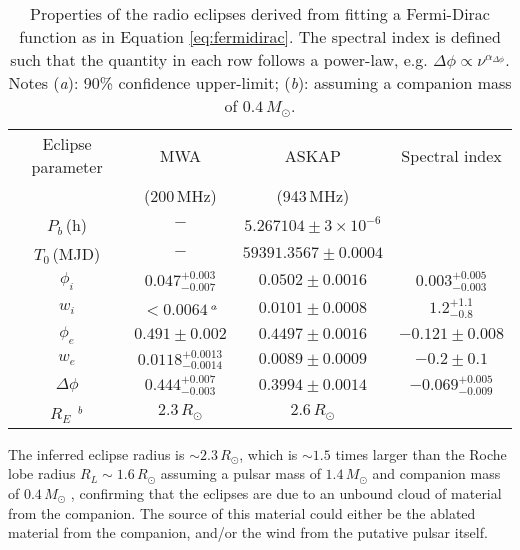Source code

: \documentclass[fleqn,usenatbib]{mnras}
\newcommand{\todo}[1]{\textcolor{red}{TODO: #1}\PackageWarning{TODO:}{#1!}}
\newcommand{\periodh}{$5.267104\pm{3\times 10^{-6}}$}
\begin{document}
\begin{table*}
    \centering
    \begin{tabular}{cccc}
    \hline
    {Eclipse parameter}  & {MWA} & {ASKAP} & {Spectral index} \\
    {}        & {(200\,MHz)}                      & {(943\,MHz)}      & {}\\
    \hline
    \hline
    $P_b$\,(h)           & $-$                       & \periodh{} & \\
    $T_0$\,(MJD)         & $-$                       & $59391.3567\pm0.0004$ & \\
    $\phi_i$             & $0.047^{+0.003}_{-0.007}$ & $0.0502\pm0.0016$ & $0.003^{+0.005}_{-0.003}$\\
    $w_i$                & $< 0.0064$\,$^\text{\textit{a}}$  & $0.0101\pm0.0008$                   & $1.2^{+1.1}_{-0.8}$ \\
    $\phi_e$             & $0.491\pm 0.002$          & $0.4497\pm0.0016$           & $-0.121\pm0.008$ \\
    $w_e$                & $0.0118^{+0.0013}_{-0.0014}$ & $0.0089\pm0.0009$           & $-0.2\pm0.1$\\
    $\Delta \phi$        & $0.444^{+0.007}_{-0.003}$ & $0.3994\pm0.0014$   & $-0.069^{+0.005}_{-0.009}$\\
    $R_E$ $^\text{\textit{b}}$ & $2.3\,R_\odot$             & $2.6\,R_\odot$ & \\
    \hline
    \end{tabular}
    \caption{Properties of the radio eclipses derived from fitting a Fermi-Dirac function as in Equation \ref{eq:fermidirac}. The spectral index is defined such that the quantity in each row follows a power-law, e.g. $\Delta \phi \propto \nu^{\alpha_{\Delta \phi}}$. Notes (\textit{a}): 90\% confidence upper-limit; (\textit{b}): {assuming a companion mass of $0.4\,M_\odot$}.\label{tab:eclipse_table}}
\end{table*}

The inferred eclipse radius is $\sim2.3\,R_\odot$, which is $\sim1.5$ times larger than the Roche lobe radius $R_L\sim 1.6\,R_\odot$ assuming a pulsar mass of $1.4\,M_\odot$ and companion mass of $0.4\,M_\odot$ \citep[computed using the approximation of][]{1983ApJ...268..368E}, confirming that the eclipses are due to an unbound cloud of material from the companion. The source of this material could either be the ablated material from the companion, and/or the wind from the putative pulsar itself.
\end{document}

□ □ □ □ □ □ □

> **Required action**: Would you repeat each line of the listing exactly, skipping any picture?

> **Response to this task**:
Source code

: \documentclass[fleqn,usenatbib]{mnras}
\newcommand{\todo}[1]{\textcolor{red}{TODO: #1}\PackageWarning{TODO:}{#1!}}
\newcommand{\periodh}{$5.267104\pm{3\times 10^{-6}}$}
\begin{document}
\begin{table*}
    \centering
    \begin{tabular}{cccc}
    \hline
    {Eclipse parameter}  & {MWA} & {ASKAP} & {Spectral index} \\
    {}        & {(200\,MHz)}                      & {(943\,MHz)}      & {}\\
    \hline
    \hline
    $P_b$\,(h)           & $-$                       & \periodh{} & \\
    $T_0$\,(MJD)         & $-$                       & $59391.3567\pm0.0004$ & \\
    $\phi_i$             & $0.047^{+0.003}_{-0.007}$ & $0.0502\pm0.0016$ & $0.003^{+0.005}_{-0.003}$\\
    $w_i$                & $< 0.0064$\,$^\text{\textit{a}}$  & $0.0101\pm0.0008$                   & $1.2^{+1.1}_{-0.8}$ \\
    $\phi_e$             & $0.491\pm 0.002$          & $0.4497\pm0.0016$           & $-0.121\pm0.008$ \\
    $w_e$                & $0.0118^{+0.0013}_{-0.0014}$ & $0.0089\pm0.0009$           & $-0.2\pm0.1$\\
    $\Delta \phi$        & $0.444^{+0.007}_{-0.003}$ & $0.3994\pm0.0014$   & $-0.069^{+0.005}_{-0.009}$\\
    $R_E$ $^\text{\textit{b}}$ & $2.3\,R_\odot$             & $2.6\,R_\odot$ & \\
    \hline
    \end{tabular}
    \caption{Properties of the radio eclipses derived from fitting a Fermi-Dirac function as in Equation \ref{eq:fermidirac}. The spectral index is defined such that the quantity in each row follows a power-law, e.g. $\Delta \phi \propto \nu^{\alpha_{\Delta \phi}}$. Notes (\textit{a}): 90\% confidence upper-limit; (\textit{b}): {assuming a companion mass of $0.4\,M_\odot$}.\label{tab:eclipse_table}}
\end{table*}

The inferred eclipse radius is $\sim2.3\,R_\odot$, which is $\sim1.5$ times larger than the Roche lobe radius $R_L\sim 1.6\,R_\odot$ assuming a pulsar mass of $1.4\,M_\odot$ and companion mass of $0.4\,M_\odot$ \citep[computed using the approximation of][]{1983ApJ...268..368E}, confirming that the eclipses are due to an unbound cloud of material from the companion. The source of this material could either be the ablated material from the companion, and/or the wind from the putative pulsar itself.
\end{document}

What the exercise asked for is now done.